On Saturday, June 8, Virgin Galactic’s “Galactic 07” mission successfully took off, briefly visited space, and landed with all passengers safe and sound. This was the company’s seventh revenue-generating commercial flight. Now, Virgin intends to retire its single operational “Unity” spaceplane and pause operations while it builds a pair of new “Delta” spaceplanes to replace it.

As a result, for the next two straight years, not a single Virgin spaceplane will get anywhere near space.

Competitors in the wings

For one of Virgin Galactic’s rivals, Jeff Bezos’ Blue Origin, this is unqualifiedly good news. Blue Origin resumed flying space tourism flights of its own last month, and Unity’s early retirement means that Blue Origin will get to scale its space tourism business for as long as two straight years without worrying about competition from Virgin Galactic.

A second competitor, however, may not be so fortunate.

For the past decade or more, Elon Musk’s SpaceX has built a business on the model of stealing market share from his rivals by building better, more cost-effective rockets and spacecraft and undercutting his rivals on price. Musk has done this in satellite launch, in lunar landers, and in satellite internet already.

Up until last week, he seemed likely to do it in space tourism, too.

Introducing Starship: SpaceX’s space tour bus

SpaceX launched its Super Heavy booster and Starship spacecraft on a fourth and largely successful test flight last week. While the two-part megarocket has some kinks to work out, and SpaceX still envisions multiple test flights before it can carry cargoes — or humans — to space, Starship seems likely to eventually pose a potent threat to both Virgin Galactic and Blue Origin.

The reason is that Musk has designed Starship primarily as a large transport for colonists to Mars. To serve this purpose, Starship was built large enough to carry as many as 100 passengers at a time. What’s more, as a reusable rocket ship, it’s designed to cost as little as $10 million per launch.

It doesn’t take a Ph.D. to do this math. Ten million dollars divided by 100 equals a potential ticket price as low as $100,000 for passengers on a SpaceX space tour bus. That’s less than half of what Virgin Galactic initially charged its customers…and less than 25% of what Virgin charges today.

And for much better space tours.

Unlike Virgin Galactic’s Unity (or Delta) spaceplanes and Blue Origin’s New Shepard rocket ship, Starship is an orbital-class vehicle. As such, it’s going to be able to carry tourists on much longer trips — dayslong orbits of the Earth or trips to the moon and back, for example. In contrast, Virgin Galactic’s and Blue Origin’s suborbital spacecraft can offer at best a couple minutes of weightlessness on the very edge of space before landing back on Earth.

Schadenfreude for SpaceX

Given this risk, Virgin Galactic investors are probably enjoying a bit of schadenfreude over this month’s SpaceX news.

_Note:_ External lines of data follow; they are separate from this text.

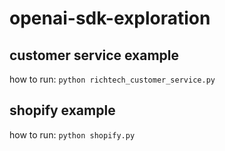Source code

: # openai-sdk-exploration
## customer service example
how to run: `python richtech_customer_service.py`

## shopify example
how to run: `python shopify.py`
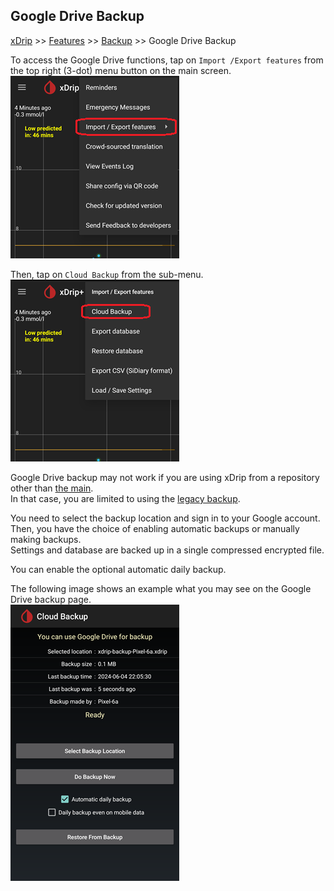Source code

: ## Google Drive Backup
[xDrip](../README.md) >> [Features](./Features_page.md) >> [Backup](./Backup.md) >> Google Drive Backup  
  
To access the Google Drive functions, tap on `Import /Export features` from the top right (3-dot) menu button on the main screen.  
![](./Backup/images/ImportExport.png)  
  
Then, tap on `Cloud Backup` from the sub-menu.  
![](./Backup/images/CloudBackup.png)  
  
Google Drive backup may not work if you are using xDrip from a repository other than [the main](https://github.com/NightscoutFoundation/xDrip).  
In that case, you are limited to using the [legacy backup](./Backup-Database).  
  
You need to select the backup location and sign in to your Google account.  
Then, you have the choice of enabling automatic backups or manually making backups.  
Settings and database are backed up in a single compressed encrypted file.  

You can enable the optional automatic daily backup.  
  
The following image shows an example what you may see on the Google Drive backup page.  
![](./Backup/images/GC_backupMenu.png)  
  
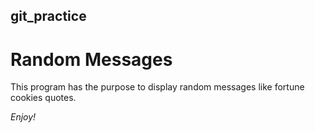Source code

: ## git_practice
# Random Messages
This program has the purpose to display random messages like fortune cookies quotes.

*Enjoy!*
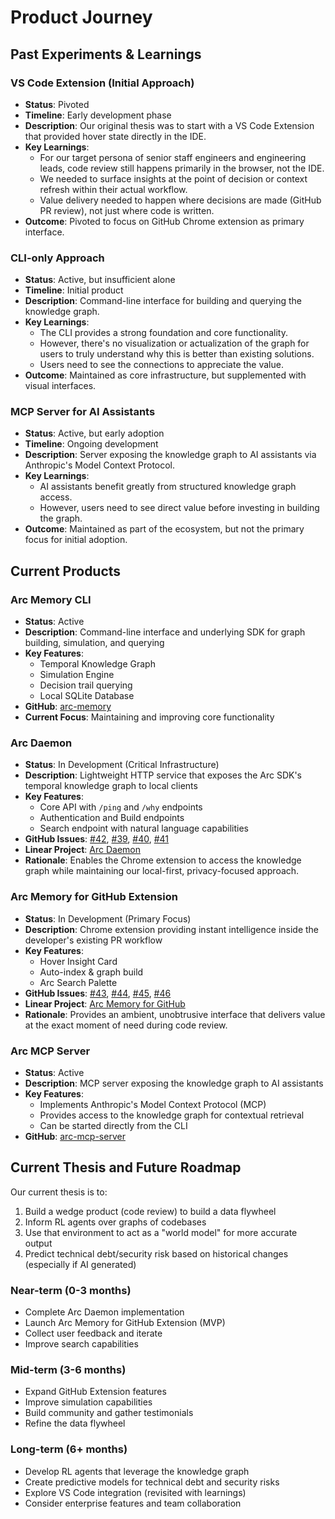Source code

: # Product Journey

## Past Experiments & Learnings

### VS Code Extension (Initial Approach)
- **Status**: Pivoted
- **Timeline**: Early development phase
- **Description**: Our original thesis was to start with a VS Code Extension that provided hover state directly in the IDE.
- **Key Learnings**: 
  - For our target persona of senior staff engineers and engineering leads, code review still happens primarily in the browser, not the IDE.
  - We needed to surface insights at the point of decision or context refresh within their actual workflow.
  - Value delivery needed to happen where decisions are made (GitHub PR review), not just where code is written.
- **Outcome**: Pivoted to focus on GitHub Chrome extension as primary interface.

### CLI-only Approach
- **Status**: Active, but insufficient alone
- **Timeline**: Initial product
- **Description**: Command-line interface for building and querying the knowledge graph.
- **Key Learnings**:
  - The CLI provides a strong foundation and core functionality.
  - However, there's no visualization or actualization of the graph for users to truly understand why this is better than existing solutions.
  - Users need to see the connections to appreciate the value.
- **Outcome**: Maintained as core infrastructure, but supplemented with visual interfaces.

### MCP Server for AI Assistants
- **Status**: Active, but early adoption
- **Timeline**: Ongoing development
- **Description**: Server exposing the knowledge graph to AI assistants via Anthropic's Model Context Protocol.
- **Key Learnings**:
  - AI assistants benefit greatly from structured knowledge graph access.
  - However, users need to see direct value before investing in building the graph.
- **Outcome**: Maintained as part of the ecosystem, but not the primary focus for initial adoption.

## Current Products

### Arc Memory CLI
- **Status**: Active
- **Description**: Command-line interface and underlying SDK for graph building, simulation, and querying
- **Key Features**:
  - Temporal Knowledge Graph
  - Simulation Engine
  - Decision trail querying
  - Local SQLite Database
- **GitHub**: [arc-memory](https://github.com/Arc-Computer/arc-memory)
- **Current Focus**: Maintaining and improving core functionality

### Arc Daemon
- **Status**: In Development (Critical Infrastructure)
- **Description**: Lightweight HTTP service that exposes the Arc SDK's temporal knowledge graph to local clients
- **Key Features**:
  - Core API with `/ping` and `/why` endpoints
  - Authentication and Build endpoints
  - Search endpoint with natural language capabilities
- **GitHub Issues**: [#42](https://github.com/Arc-Computer/arc-memory/issues/42), [#39](https://github.com/Arc-Computer/arc-memory/issues/39), [#40](https://github.com/Arc-Computer/arc-memory/issues/40), [#41](https://github.com/Arc-Computer/arc-memory/issues/41)
- **Linear Project**: [Arc Daemon](https://linear.app/arc-computer/project/arc-daemon-85bdc9f0f299)
- **Rationale**: Enables the Chrome extension to access the knowledge graph while maintaining our local-first, privacy-focused approach.

### Arc Memory for GitHub Extension
- **Status**: In Development (Primary Focus)
- **Description**: Chrome extension providing instant intelligence inside the developer's existing PR workflow
- **Key Features**:
  - Hover Insight Card
  - Auto-index & graph build
  - Arc Search Palette
- **GitHub Issues**: [#43](https://github.com/Arc-Computer/arc-memory/issues/43), [#44](https://github.com/Arc-Computer/arc-memory/issues/44), [#45](https://github.com/Arc-Computer/arc-memory/issues/45), [#46](https://github.com/Arc-Computer/arc-memory/issues/46)
- **Linear Project**: [Arc Memory for GitHub](https://linear.app/arc-computer/project/arc-memory-for-github-9a5c6dd2ad89)
- **Rationale**: Provides an ambient, unobtrusive interface that delivers value at the exact moment of need during code review.

### Arc MCP Server
- **Status**: Active
- **Description**: MCP server exposing the knowledge graph to AI assistants
- **Key Features**:
  - Implements Anthropic's Model Context Protocol (MCP)
  - Provides access to the knowledge graph for contextual retrieval
  - Can be started directly from the CLI
- **GitHub**: [arc-mcp-server](https://github.com/Arc-Computer/arc-mcp-server)

## Current Thesis and Future Roadmap

Our current thesis is to:
1. Build a wedge product (code review) to build a data flywheel
2. Inform RL agents over graphs of codebases
3. Use that environment to act as a "world model" for more accurate output
4. Predict technical debt/security risk based on historical changes (especially if AI generated)

### Near-term (0-3 months)
- Complete Arc Daemon implementation
- Launch Arc Memory for GitHub Extension (MVP)
- Collect user feedback and iterate
- Improve search capabilities

### Mid-term (3-6 months)
- Expand GitHub Extension features
- Improve simulation capabilities
- Build community and gather testimonials
- Refine the data flywheel

### Long-term (6+ months)
- Develop RL agents that leverage the knowledge graph
- Create predictive models for technical debt and security risks
- Explore VS Code integration (revisited with learnings)
- Consider enterprise features and team collaboration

Five years ago, SpaceX scored a space tourism coup when Japanese billionaire Yusaku Maezawa agreed to pay an undisclosed sum to rent an entire SpaceX “Starship” spacecraft, aiming to become the first private astronaut to fly the new vessel on a six-day “dearMoon” trip to the moon and back. At the time, Starship was still very far from ready to fly, but SpaceX told Maezawa (and eight fellow passengers) to expect a 2023 launch date.

In a June 1 post on X, however, Maezawa announced he is canceling the trip and his contract with SpaceX.

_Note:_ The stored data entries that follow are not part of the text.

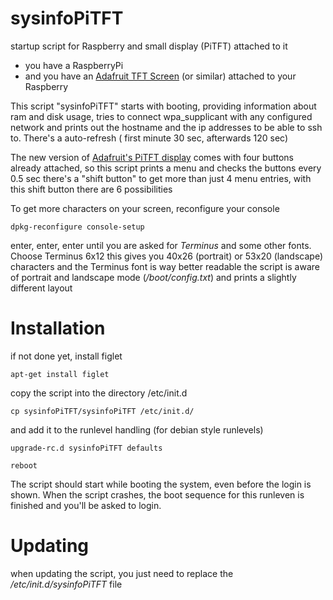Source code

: # sysinfoPiTFT
startup script for Raspberry and small display (PiTFT) attached to it

 - you have a RaspberryPi
 - and you have an [Adafruit TFT Screen](https://www.adafruit.com/categories/160) (or similar) attached to your Raspberry

This script "sysinfoPiTFT" starts with booting, providing information about ram and disk usage,
tries to connect wpa_supplicant with any configured network and
prints out the hostname and the ip addresses to be able to ssh to.
There's a auto-refresh ( first minute 30 sec, afterwards 120 sec)

The new version of [Adafruit's PiTFT display](https://www.adafruit.com/categories/160) comes with four buttons already attached, 
so this script prints a menu and checks the buttons every 0.5 sec
there's a "shift button" to get more than just 4 menu entries, with this shift button there are 6 possibilities

To get more characters on your screen, reconfigure your console 

	dpkg-reconfigure console-setup

enter, enter, enter until you are asked for *Terminus* and some other fonts. Choose Terminus 6x12
this gives you 40x26 (portrait) or 53x20 (landscape) characters and the Terminus font is way better readable
the script is aware of portrait and landscape mode (*/boot/config.txt*) and prints a slightly different layout



# Installation

if not done yet, install figlet

	apt-get install figlet

copy the script into the directory /etc/init.d

	cp sysinfoPiTFT/sysinfoPiTFT /etc/init.d/

and add it to the runlevel handling (for debian style runlevels)

	upgrade-rc.d sysinfoPiTFT defaults
	
	reboot
	
The script should start while booting the system, even before the login is shown.
When the script crashes, the boot sequence for this runleven is finished and you'll be asked to login.


# Updating

when updating the script, you just need to replace the */etc/init.d/sysinfoPiTFT* file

Maezawa blamed delays in the flight schedule (which after all, was supposed to depart last year), although several members of his crew have noted they would have been happy to wait as long as needed for Starship to be ready. Other commenters suggest the fact that Maezawa’s net worth falling from $3 billion in 2018 to $1.4 billion today may have had something to do with his decision to back out.

What it means for investors

SpaceX has to be disappointed by this. Investors are disappointed, too. We’ll miss our first chance to learn how much SpaceX might be charging for space tourism trips on Starship, and the chance to compare that ticket price to those of Virgin Galactic and Blue Origin. That would have given us a better idea not only of how far Virgin’s and Blue Origin’s prices might eventually fall, but also a better idea of the value of a future SpaceX IPO.

If there’s any consolation at all, though, at least investors in Virgin Galactic know they have another couple of years before they need to worry about SpaceX taking over the industry that Virgin Galactic created. For that, they can breathe a small sigh of relief.